Rendered images with source text
----------------------------------------

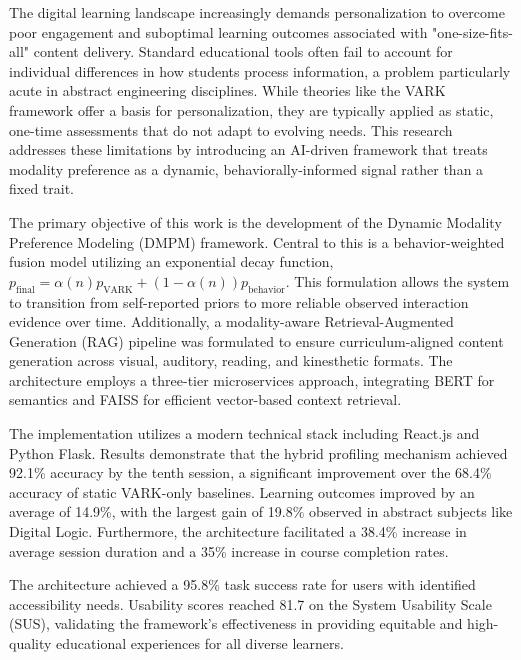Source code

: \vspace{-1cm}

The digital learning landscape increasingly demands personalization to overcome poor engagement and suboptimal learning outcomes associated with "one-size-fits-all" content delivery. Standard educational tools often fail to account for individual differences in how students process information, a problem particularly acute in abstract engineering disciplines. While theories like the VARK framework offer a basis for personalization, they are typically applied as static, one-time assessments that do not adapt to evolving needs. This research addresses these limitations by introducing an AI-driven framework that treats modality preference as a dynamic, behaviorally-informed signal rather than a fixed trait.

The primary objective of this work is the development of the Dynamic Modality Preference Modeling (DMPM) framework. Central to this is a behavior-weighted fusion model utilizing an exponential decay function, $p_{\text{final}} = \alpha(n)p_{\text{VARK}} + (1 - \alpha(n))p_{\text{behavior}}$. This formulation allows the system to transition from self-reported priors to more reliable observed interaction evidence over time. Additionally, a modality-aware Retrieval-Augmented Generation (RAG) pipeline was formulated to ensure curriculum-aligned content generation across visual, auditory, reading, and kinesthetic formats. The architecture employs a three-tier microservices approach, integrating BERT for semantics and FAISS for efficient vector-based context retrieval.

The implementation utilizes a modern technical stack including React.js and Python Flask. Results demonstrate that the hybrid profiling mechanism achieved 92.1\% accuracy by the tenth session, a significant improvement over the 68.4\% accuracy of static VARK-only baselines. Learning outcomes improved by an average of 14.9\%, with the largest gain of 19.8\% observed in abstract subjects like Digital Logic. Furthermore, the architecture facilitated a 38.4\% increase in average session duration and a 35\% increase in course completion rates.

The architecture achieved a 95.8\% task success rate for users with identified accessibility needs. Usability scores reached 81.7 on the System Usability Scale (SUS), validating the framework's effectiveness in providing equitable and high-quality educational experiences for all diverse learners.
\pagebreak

----------------------------------------

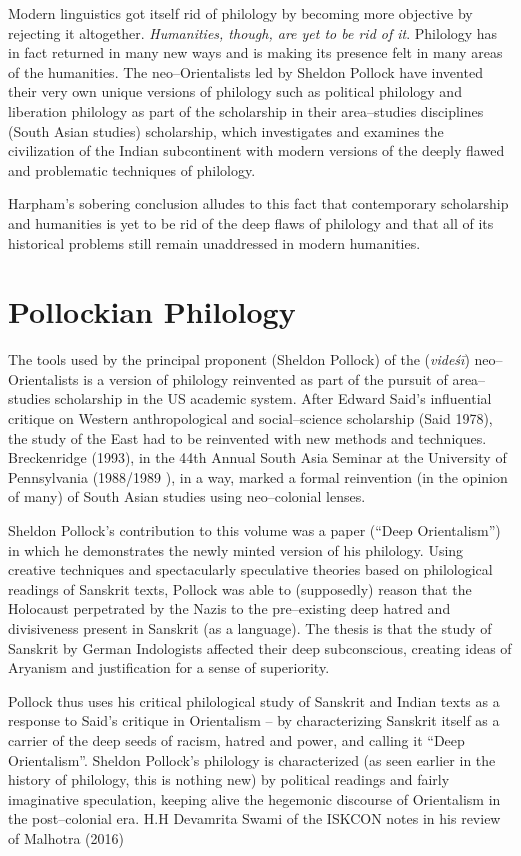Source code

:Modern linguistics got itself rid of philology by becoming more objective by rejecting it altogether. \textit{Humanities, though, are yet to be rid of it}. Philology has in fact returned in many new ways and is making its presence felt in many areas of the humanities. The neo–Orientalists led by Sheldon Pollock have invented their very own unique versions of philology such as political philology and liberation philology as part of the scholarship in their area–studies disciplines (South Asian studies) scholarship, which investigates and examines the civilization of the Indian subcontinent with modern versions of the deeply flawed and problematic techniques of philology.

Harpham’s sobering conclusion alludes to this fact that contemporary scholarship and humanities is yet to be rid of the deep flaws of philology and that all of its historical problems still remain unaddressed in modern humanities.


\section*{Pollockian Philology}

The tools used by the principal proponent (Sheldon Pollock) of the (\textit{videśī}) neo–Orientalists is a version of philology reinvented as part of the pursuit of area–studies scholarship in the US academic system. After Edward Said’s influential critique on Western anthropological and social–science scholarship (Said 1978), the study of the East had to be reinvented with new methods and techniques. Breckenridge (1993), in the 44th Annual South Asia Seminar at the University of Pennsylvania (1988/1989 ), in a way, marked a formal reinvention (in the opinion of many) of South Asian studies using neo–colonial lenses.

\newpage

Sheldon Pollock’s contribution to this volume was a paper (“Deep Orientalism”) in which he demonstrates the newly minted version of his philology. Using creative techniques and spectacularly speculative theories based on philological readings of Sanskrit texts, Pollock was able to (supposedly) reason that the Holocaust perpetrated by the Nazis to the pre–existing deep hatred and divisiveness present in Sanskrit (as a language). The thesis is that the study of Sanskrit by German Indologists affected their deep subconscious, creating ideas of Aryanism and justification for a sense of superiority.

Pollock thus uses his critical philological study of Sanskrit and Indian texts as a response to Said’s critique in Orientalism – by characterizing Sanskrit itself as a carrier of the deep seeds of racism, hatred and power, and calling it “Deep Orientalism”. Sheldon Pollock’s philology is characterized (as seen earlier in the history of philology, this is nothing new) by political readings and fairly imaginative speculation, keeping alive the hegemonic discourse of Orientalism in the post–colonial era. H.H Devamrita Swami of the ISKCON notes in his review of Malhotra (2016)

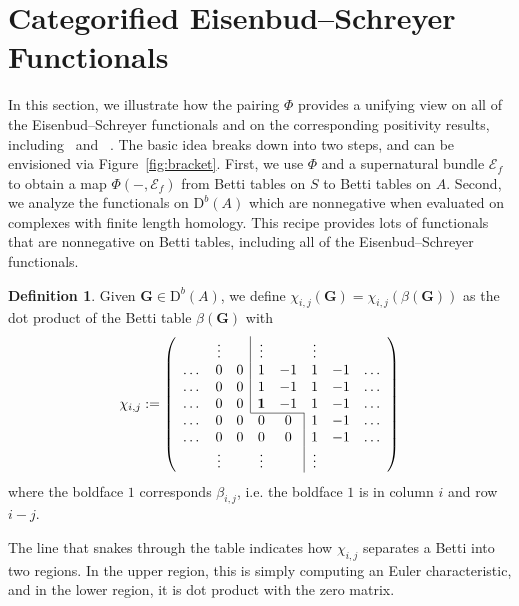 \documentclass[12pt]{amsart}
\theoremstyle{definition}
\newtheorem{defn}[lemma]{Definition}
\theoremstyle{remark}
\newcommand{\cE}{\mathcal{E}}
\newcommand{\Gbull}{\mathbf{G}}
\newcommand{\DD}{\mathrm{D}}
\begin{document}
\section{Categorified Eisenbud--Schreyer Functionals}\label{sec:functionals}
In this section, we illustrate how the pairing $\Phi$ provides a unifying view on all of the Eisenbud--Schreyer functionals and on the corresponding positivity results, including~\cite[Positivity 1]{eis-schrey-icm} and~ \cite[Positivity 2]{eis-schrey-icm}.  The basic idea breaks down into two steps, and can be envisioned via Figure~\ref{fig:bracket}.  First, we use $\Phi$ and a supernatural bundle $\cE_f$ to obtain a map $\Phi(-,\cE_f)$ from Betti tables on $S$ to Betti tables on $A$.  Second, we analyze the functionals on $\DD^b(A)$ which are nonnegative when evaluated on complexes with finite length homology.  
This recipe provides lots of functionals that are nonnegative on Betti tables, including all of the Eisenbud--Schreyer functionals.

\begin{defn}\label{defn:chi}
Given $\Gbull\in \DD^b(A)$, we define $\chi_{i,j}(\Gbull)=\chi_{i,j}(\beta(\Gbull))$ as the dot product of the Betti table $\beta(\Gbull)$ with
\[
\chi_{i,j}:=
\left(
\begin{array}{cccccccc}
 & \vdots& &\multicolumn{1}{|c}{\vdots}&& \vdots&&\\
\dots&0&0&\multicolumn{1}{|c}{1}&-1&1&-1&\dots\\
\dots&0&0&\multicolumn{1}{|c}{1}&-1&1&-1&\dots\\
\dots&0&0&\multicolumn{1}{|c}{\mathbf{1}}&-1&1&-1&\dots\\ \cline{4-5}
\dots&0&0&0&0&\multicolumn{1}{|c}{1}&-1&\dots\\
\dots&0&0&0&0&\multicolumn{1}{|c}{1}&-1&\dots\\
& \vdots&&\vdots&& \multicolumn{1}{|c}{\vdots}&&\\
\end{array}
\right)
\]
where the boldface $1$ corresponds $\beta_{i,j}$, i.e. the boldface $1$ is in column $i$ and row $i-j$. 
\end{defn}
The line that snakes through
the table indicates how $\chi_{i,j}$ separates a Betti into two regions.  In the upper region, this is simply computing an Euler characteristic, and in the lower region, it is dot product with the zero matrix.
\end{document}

----------------------------------------

* WHAT YOU WILL DO: Filter the data down to the lines that contain the string "from", and copy them.

* RESPONSE:
The primary objective of this work is the development of the Dynamic Modality Preference Modeling (DMPM) framework. Central to this is a behavior-weighted fusion model utilizing an exponential decay function, $p_{\text{final}} = \alpha(n)p_{\text{VARK}} + (1 - \alpha(n))p_{\text{behavior}}$. This formulation allows the system to transition from self-reported priors to more reliable observed interaction evidence over time. Additionally, a modality-aware Retrieval-Augmented Generation (RAG) pipeline was formulated to ensure curriculum-aligned content generation across visual, auditory, reading, and kinesthetic formats. The architecture employs a three-tier microservices approach, integrating BERT for semantics and FAISS for efficient vector-based context retrieval.
In this section, we illustrate how the pairing $\Phi$ provides a unifying view on all of the Eisenbud--Schreyer functionals and on the corresponding positivity results, including~\cite[Positivity 1]{eis-schrey-icm} and~ \cite[Positivity 2]{eis-schrey-icm}.  The basic idea breaks down into two steps, and can be envisioned via Figure~\ref{fig:bracket}.  First, we use $\Phi$ and a supernatural bundle $\cE_f$ to obtain a map $\Phi(-,\cE_f)$ from Betti tables on $S$ to Betti tables on $A$.  Second, we analyze the functionals on $\DD^b(A)$ which are nonnegative when evaluated on complexes with finite length homology.  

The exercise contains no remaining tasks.